Lynch does deserve some credit for his tenure at B&N. For one thing, he was able to secure some worthy investments and partnerships for the company, but in the end these efforts may have in fact contributed to the Nook’s doom.

In 2012, Microsoft invested $300 million into B&N which led to the creation of Nook Media. The partnership required B&N to create apps for Windows 8, and in return for the initial investment Microsoft gained a 17 percent stake in Nook Media.  In December of the same year, publishing company Pearson also made a significant investment into the company, pumping $89.5 million into Nook Media in return for a 5 percent stake in the company. Little did Pearson know that in the very next quarter, B&N would post an operating loss of $156 million.

Still, Lynch was commended for attracting Microsoft and Pearson and was said to receive a $1.8 million bonus for those efforts.

More recently, B&N partnered with Google in a deal which meant that Nook owners could finally access the Google Play store.  Though Nook tablets were built on Android to begin with, they could not access the Google Play store until a few months ago.  Following this deal, Nook users can now access far more content on their devices than they ever could before – great news for them – but it looks like it could be a case of “too little, too late” for the company itself.  The problem is that even though Google Play access means that the Nook is now more versatile in terms of more places to get digital content, consumers are continuing to desert the company in their droves.

One analyst stated that the reason why Nook tablets failed so miserably is that Lynch failed to utilize the company’s retail and digital edge.

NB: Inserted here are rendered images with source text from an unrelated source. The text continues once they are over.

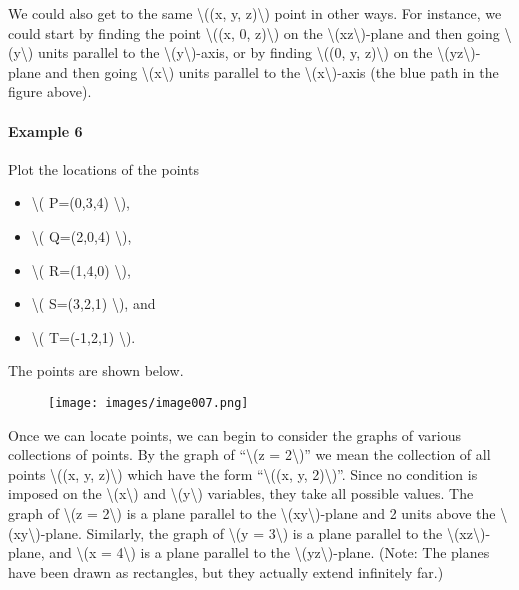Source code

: We could also get to the same \textbackslash{}((x, y,
z)\textbackslash{}) point in other ways. For instance, we could start by
finding the point \textbackslash{}((x, 0, z)\textbackslash{}) on the
\textbackslash{}(xz\textbackslash{})-plane and then going
\textbackslash{}(y\textbackslash{}) units parallel to the
\textbackslash{}(y\textbackslash{})-axis, or by finding
\textbackslash{}((0, y, z)\textbackslash{}) on the
\textbackslash{}(yz\textbackslash{})-plane and then going
\textbackslash{}(x\textbackslash{}) units parallel to the
\textbackslash{}(x\textbackslash{})-axis (the blue path in the figure
above).

\hypertarget{example-6}{%
\paragraph{Example 6}\label{example-6}}

Plot the locations of the points

\begin{itemize}
\tightlist
\item
  \textbackslash{}( P=(0,3,4) \textbackslash{}),
\item
  \textbackslash{}( Q=(2,0,4) \textbackslash{}),
\item
  \textbackslash{}( R=(1,4,0) \textbackslash{}),
\item
  \textbackslash{}( S=(3,2,1) \textbackslash{}), and
\item
  \textbackslash{}( T=(-1,2,1) \textbackslash{}).
\end{itemize}

The points are shown below.

\begin{figure}
\centering
\texttt{[image: images/image007.png]}
\caption{}
\end{figure}

Once we can locate points, we can begin to consider the graphs of
various collections of points. By the graph of ``\textbackslash{}(z =
2\textbackslash{})'' we mean the collection of all points
\textbackslash{}((x, y, z)\textbackslash{}) which have the form
``\textbackslash{}((x, y, 2)\textbackslash{})''. Since no condition is
imposed on the \textbackslash{}(x\textbackslash{}) and
\textbackslash{}(y\textbackslash{}) variables, they take all possible
values. The graph of \textbackslash{}(z = 2\textbackslash{}) is a plane
parallel to the \textbackslash{}(xy\textbackslash{})-plane and 2 units
above the \textbackslash{}(xy\textbackslash{})-plane. Similarly, the
graph of \textbackslash{}(y = 3\textbackslash{}) is a plane parallel to
the \textbackslash{}(xz\textbackslash{})-plane, and \textbackslash{}(x =
4\textbackslash{}) is a plane parallel to the
\textbackslash{}(yz\textbackslash{})-plane. (Note: The planes have been
drawn as rectangles, but they actually extend infinitely far.)

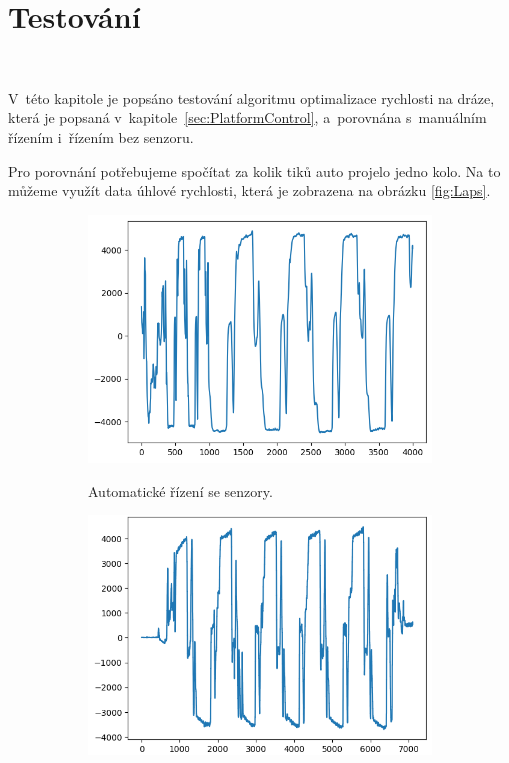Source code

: \chapter{Testování}
\label{sec:Testing}\

V~této kapitole je popsáno testování algoritmu optimalizace rychlosti na dráze,
která je popsaná v~kapitole~\ref{sec:PlatformControl}, a~porovnána s~manuálním
řízením i~řízením bez senzoru.

Pro porovnání potřebujeme spočítat za kolik tiků auto projelo jedno kolo. 
Na to můžeme využít data úhlové rychlosti, která je zobrazena 
na obrázku \ref{fig:Laps}.

\begin{figure}[!h]
    \begin{subfigure}{.5\textwidth}
        \includegraphics[width = \textwidth]{Figures/LapAuto.png}
        \label{fig:LapsAuto}
        \caption{Automatické řízení se senzory.}
    \end{subfigure}
    \begin{subfigure}{.5\textwidth}
        \includegraphics[width = \textwidth]{Figures/LapAutoNoSensors.png}

\end{subfigure}
\end{figure}
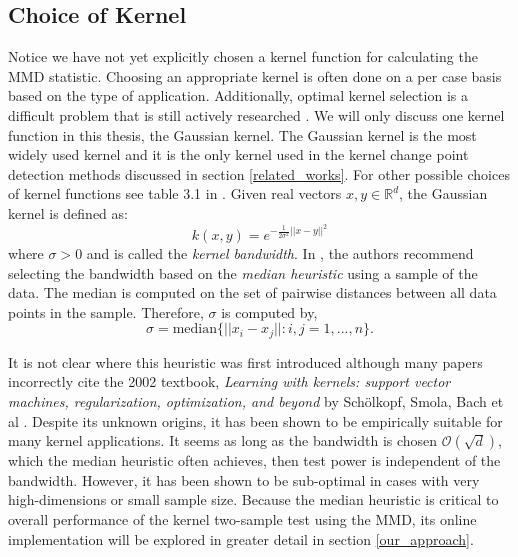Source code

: \subsection{Choice of Kernel}
\label{sec: choice_of_kernel}
Notice we have not yet explicitly chosen a kernel function for calculating the MMD statistic. Choosing an appropriate kernel is often done on a per case basis based on the type of application. Additionally, optimal kernel selection is a difficult problem that is still actively researched \cite{fukumizu2009kernel} \cite{gretton2012optimal}. We will only discuss one kernel function in this thesis, the Gaussian kernel. The Gaussian kernel is the most widely used kernel and it is the only kernel used in the kernel change point detection methods discussed in section \ref{related_works}.  For other possible choices of kernel functions see table 3.1 in \cite{muandet2017kernel}.
Given real vectors $x, y \in \mathbb{R}^d$, the Gaussian kernel is defined as:
\begin{equation}
\label{gauss_kernel}
k(x, y)= e^{-\frac{1}{2\sigma^2}||x-y||^2}
\end{equation}
where $\sigma > 0$ and is called the \textit{kernel bandwidth}. In \cite{gretton2005kernel}, the authors recommend selecting the bandwidth based on the \textit{median heuristic} using a sample of the data. The median is computed on the set of pairwise distances between all data points in the sample. Therefore, $\sigma$ is computed by, 
\begin{equation}
\label{median_heuristic}
\sigma=\text{median}\{||x_i-x_j||:i,j = 1,...,n \}.
\end{equation}

It is not clear where this heuristic was first introduced although many papers incorrectly cite the 2002 textbook, \textit{Learning with kernels: support vector machines, regularization, optimization, and beyond} by Sch{\"o}lkopf, Smola, Bach et al \cite{garreau2017large}. Despite its unknown origins, it has been shown to be empirically suitable for many kernel applications. It seems as long as the bandwidth is chosen $\mathcal{O}(\sqrt{d})$, which the median heuristic often achieves, then test power is independent of the bandwidth. However, it has been shown to be sub-optimal in cases with very high-dimensions \cite{muandet2014kernel} or small sample size\cite{ramdas2015decreasing}. Because the median heuristic is critical to overall performance of the kernel two-sample test using the MMD, its online implementation will be explored in greater detail in section \ref{our_approach}.
 
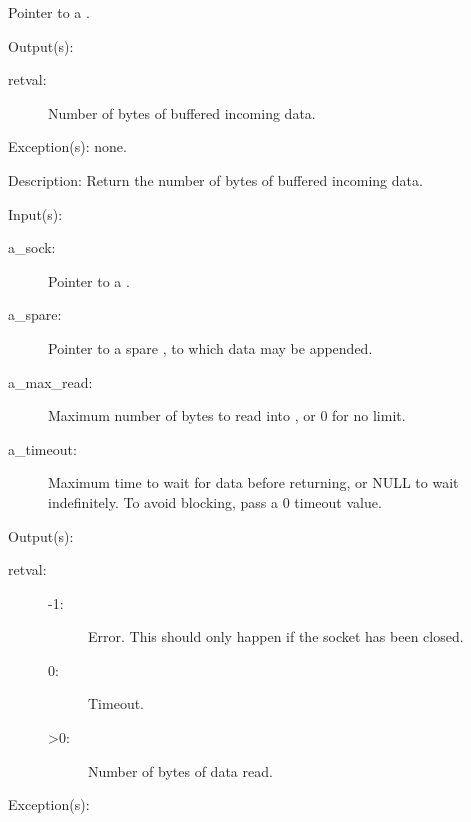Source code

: \begin{capi}
\begin{capilist}
\begin{description}
			Pointer to a .
		\end{description}
	\item[Output(s): ]
		\begin{description}\item[]
		\item[retval: ]
			Number of bytes of buffered incoming data.
		\end{description}
	\item[Exception(s): ] none.
	\item[Description: ]
		Return the number of bytes of buffered incoming data.
	\end{capilist}
\label{sock_read}
	\begin{capilist}
	\item[Input(s): ]
		\begin{description}\item[]
		\item[a\_sock: ]
			Pointer to a .
		\item[a\_spare: ]
			Pointer to a spare , to which data may be
			appended.
		\item[a\_max\_read: ]
			Maximum number of bytes to read into , or
			0 for no limit.
		\item[a\_timeout: ]
			Maximum time to wait for data before returning, or NULL
			to wait indefinitely.  To avoid blocking, pass a 0
			timeout value.
		\end{description}
	\item[Output(s): ]
		\begin{description}\item[]
		\item[retval: ]
			\begin{description}\item[]
			\item[-1: ]
				Error.  This should only happen if the socket
				has been closed.
			\item[0: ]
				Timeout.
			\item[>0: ]
				Number of bytes of data read.
			\end{description}
		\end{description}
	\item[Exception(s): ]
		\begin{description}\item[]

\end{description}
\end{capilist}
\end{capi}

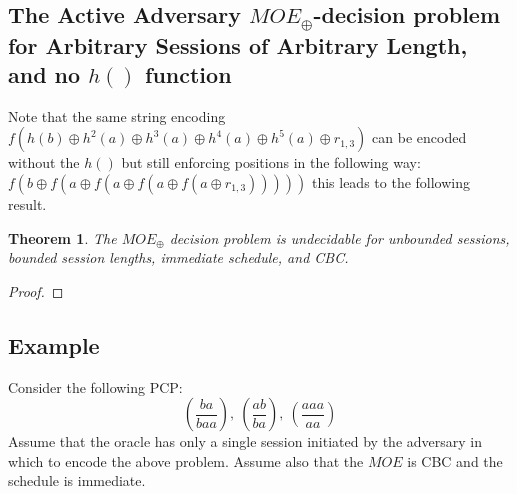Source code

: \documentclass[11pt,twoside,a4paper]{article}
\newtheorem{theorem}{Theorem}
\begin{document}
\subsection{The Active Adversary $MOE_{\oplus}$-decision problem for Arbitrary Sessions of Arbitrary Length, and no $h()$ function}

Note that the same string encoding $f(h(b) \oplus h^2(a) 
\oplus h^3(a) \oplus h^4(a) \oplus h^5(a)
\oplus r_{1,3})$ can be encoded without the $h()$ but still enforcing
positions in the following way: 
$f(b \oplus f(a \oplus f(a \oplus f(a \oplus f(a \oplus r_{1,3})))))$ 
this leads to the following result.

\begin{theorem}\label{thm:bounded_unbounded}
	The $MOE_{\oplus}$ decision problem is undecidable for unbounded 
	sessions, bounded session lengths, immediate schedule, and CBC.	
\end{theorem}
\begin{proof}
\end{proof}
\vfill
\pagebreak
\subsection{Example}
Consider the following PCP:
\[
(\frac{ba}{baa}),~(\frac{ab}{ba}),~(\frac{aaa}{aa})
\] 
Assume that the oracle has only a single session initiated by the 
adversary in which to encode the above problem. Assume also that the
$MOE$ is CBC and the schedule is immediate.  
\end{document}

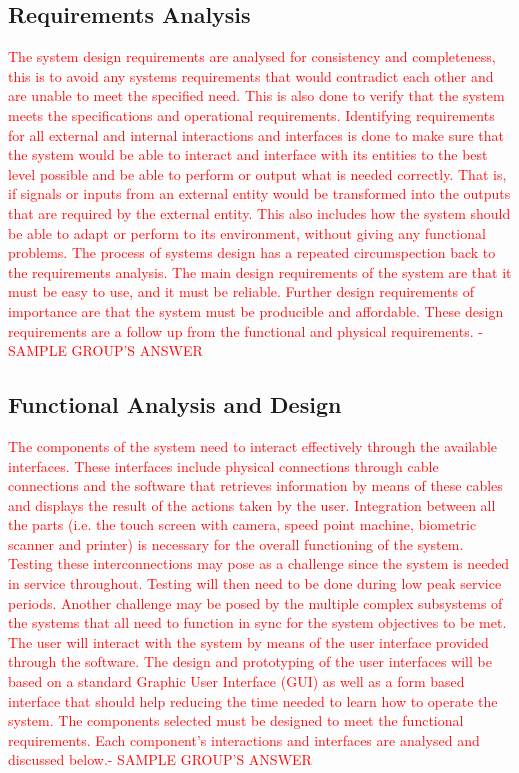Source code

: \documentclass[a4paper,11pt,fleqn]{report}
\begin{document}
\subsection{Requirements Analysis}
\textcolor{red}{The system design requirements are analysed for consistency and completeness, this is to avoid any systems requirements that would contradict each other and are unable to meet the specified need. This is also done to verify that the system meets the specifications and operational requirements. Identifying requirements for all external and internal interactions and interfaces is done to make sure that the system would be able to interact and interface with its entities to the best level possible and be able to perform or output what is needed correctly. That is, if signals or inputs from an external entity would be transformed into the outputs that are required by the external entity. This also includes how the system should be able to adapt or perform to its environment, without giving any functional problems.
The process of systems design has a repeated circumspection back to the requirements analysis. The main design requirements of the system are that it must be easy to use, and it must be reliable. Further design requirements of importance are that the system must be producible and affordable. These design requirements are a follow up from the functional and physical requirements. - SAMPLE GROUP'S ANSWER}

\subsection{Functional Analysis and Design}
\textcolor{red}{The components of the system need to interact effectively through the available interfaces. These interfaces include physical connections through cable connections and the software that retrieves information by means of these cables and displays the result of the actions taken by the user. Integration between all the parts (i.e. the touch screen with camera, speed point machine, biometric scanner and printer) is necessary for the overall functioning of the system. Testing these interconnections may pose as a challenge since the system is needed in service throughout. Testing will then need to be done during low peak service periods. Another challenge may be posed by the multiple complex subsystems of the systems that all need to function in sync for the system objectives to be met. The user will interact with the system by means of the user interface provided through the software. The design and prototyping of the user interfaces will be based on a standard Graphic User Interface (GUI) as well as a form based interface that should help reducing the time needed to learn how to operate the system.
The components selected must be designed to meet the functional requirements. Each component’s interactions and interfaces are analysed and discussed below.- SAMPLE GROUP'S ANSWER}
\end{document}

“He (Lynch) did not create actual reasons for Nook consumers to visit Barnes & Noble stores,” says Simba Information’s Norris. “When people go digital, they don’t go cold turkey. They still buy print.”

The End of the Nook?

 

Leonard Riggio, B&N’s chairman and largest shareholder, has yet to announced Lynch’s replacement.  He was in on the digital phase of B&N with Lynch so it’s hard to tell whether he will kill its digital business off completely, sell it, or continue with a revised strategy.

One idea being floated about is that Riggio might try to partner with device manufacturers to make the Nook business less costly and more profitable. Even so, he should remember that while we’re in the digital age, people still love the feel and smell of physical books, and numerous people still buy the real deal. What Riggio needs to do is figure out a way to make both B&N’s digital and brick and mortar business work well together, for example by offering discounts on digital copies for those who bought the physical book.

Whatever he does, he needs to act soon – or else Barnes & Noble’s days as a device maker will quickly be coming to an end.